Zyahna Bryant (pictured) is now a “fat liberation” ambassador for Dove. Meanwhile, the student she accused continues to fight for her reputation through legal means.
Morgan Bettinger, a former student at the University of Virginia, is suing the university, alleging that it violated her First Amendment rights and discriminated against her on the basis of race.
It’s the latest part of her battle against the university that began when Bryant alleged in 2020 that Bettinger said protestors would make “good f*cking speed bumps” in a comment to a truck driver while the white student was trying to get through a Black Lives Matter protest.
Bryant made the claim in a post on social media that gained traction. Students soon called for Bettinger to be expelled. Several media outlets published Bryant’s allegations despite no evidence and no corroborating witnesses, and to this day have not taken the articles down nor issued a correction.

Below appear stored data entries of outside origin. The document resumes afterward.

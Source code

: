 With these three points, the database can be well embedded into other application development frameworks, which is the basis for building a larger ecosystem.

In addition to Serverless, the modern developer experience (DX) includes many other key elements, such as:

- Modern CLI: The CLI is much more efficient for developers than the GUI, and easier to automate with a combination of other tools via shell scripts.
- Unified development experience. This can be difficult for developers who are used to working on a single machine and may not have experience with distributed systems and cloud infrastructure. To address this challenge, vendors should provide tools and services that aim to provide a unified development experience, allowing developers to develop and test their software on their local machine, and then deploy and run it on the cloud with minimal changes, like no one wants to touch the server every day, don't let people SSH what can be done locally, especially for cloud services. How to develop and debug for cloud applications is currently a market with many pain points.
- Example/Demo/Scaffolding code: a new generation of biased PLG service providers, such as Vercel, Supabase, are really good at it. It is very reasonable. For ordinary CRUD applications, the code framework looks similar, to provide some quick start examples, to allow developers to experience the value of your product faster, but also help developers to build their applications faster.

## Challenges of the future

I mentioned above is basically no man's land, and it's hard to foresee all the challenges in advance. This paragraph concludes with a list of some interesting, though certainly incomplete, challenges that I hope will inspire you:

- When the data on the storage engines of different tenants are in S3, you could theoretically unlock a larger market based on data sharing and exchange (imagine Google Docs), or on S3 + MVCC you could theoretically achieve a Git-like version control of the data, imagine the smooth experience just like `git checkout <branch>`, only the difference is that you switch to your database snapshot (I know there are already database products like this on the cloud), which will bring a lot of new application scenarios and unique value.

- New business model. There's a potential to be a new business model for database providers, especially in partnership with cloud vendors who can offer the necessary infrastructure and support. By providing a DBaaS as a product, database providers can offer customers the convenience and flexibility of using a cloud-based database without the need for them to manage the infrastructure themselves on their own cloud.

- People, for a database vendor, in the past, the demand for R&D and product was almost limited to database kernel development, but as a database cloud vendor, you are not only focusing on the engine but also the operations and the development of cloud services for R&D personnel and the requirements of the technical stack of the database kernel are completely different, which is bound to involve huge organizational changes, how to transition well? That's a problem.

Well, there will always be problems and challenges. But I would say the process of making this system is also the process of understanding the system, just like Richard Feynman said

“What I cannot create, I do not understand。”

Bettinger’s lawsuit alleges that the University of Virginia has developed “an obsession with race, racism, and racialist policies and ideologies” which has fostered “a widespread and pervasive culture and environment of rampant race-based prejudice and bias as well as disparate treatment, discrimination, and harassment on the basis of race.”
Among the alleged proof of the university’s discriminatory conduct is UVA President Jim Ryan’s criticism against the Supreme Court’s ruling that affirmative action for college admissions is unconstitutional and the university’s practice of allowing segregated reunions and events.
The lawsuit then provided numerous alleged examples of the university’s leniency toward black students for offensive and racist acts compared to how Bettinger and other white individuals were treated.
Bettinger accused the University of Virginia of violating the Fourteenth Amendment’s Equal Protection Clause, Title VI of the Civil Rights Act, and the First Amendment among other statutes.
Her attorneys declined to comment.
“Our firm refers to the Complaint, which is publicly available and speaks for itself,” her legal team told The College Fix via email. “Our firm does not comment or appear in the press or media regarding clients or active litigation matters.”
Bettinger is also suing the Board of Visitors, UVA President Ryan, and former Associate Vice President and Dean of Students Allen Groves alongside the university.
The university did not respond to requests for comment on the lawsuit.
The series of events began on July 17, 2020. Black Lives Matter protesters were demonstrating in the aftermath of the death of George Floyd. Bettinger was driving home from work when she stopped because of a dump truck that was blocking the road while the protests occurred. Bettinger chose to park and go talk with the truck driver.
Bettinger claims to not recall what she said to the driver exactly, but that it was something like, “It’s a good thing that you are here, because otherwise these people would have been speed bumps.” Bettinger then proceeded to take a picture of the protests and go back to her car.
But as Bettinger headed back, she claims that protestors yelled insults at her and followed her back to her car. Soon after, Bryant made accusations against her, which went viral.
Investigations by the university began shortly thereafter. The University Judiciary Committee evidently agreed with Bettinger’s version of events, yet still found her “guilty of ‘threatening’ students.”
Then a second investigation was conducted, this time finding that there was insufficient evidence of Bettinger’s alleged wrongdoing. Even still, the university refused to expunge sanctions that had been placed against her, “which consisted of 50 hours of community service at an approved social justice organization, three hours of remedial education on police-community relations with a specified professor, and an apology letter to the student who criticized Bettinger on Twitter.”
This was despite the fact that Bryant had no corroborating evidence, even though Bettinger’s wrongdoing would have been in front of over 30 people.
The lawsuit argues Bettinger has suffered and will continue to suffer irreparable harm because of the university’s allegedly unlawful action and seeks multiple forms of relief, including a declaratory judgment that the university discriminated against her on the basis of race and violated her constitutional rights.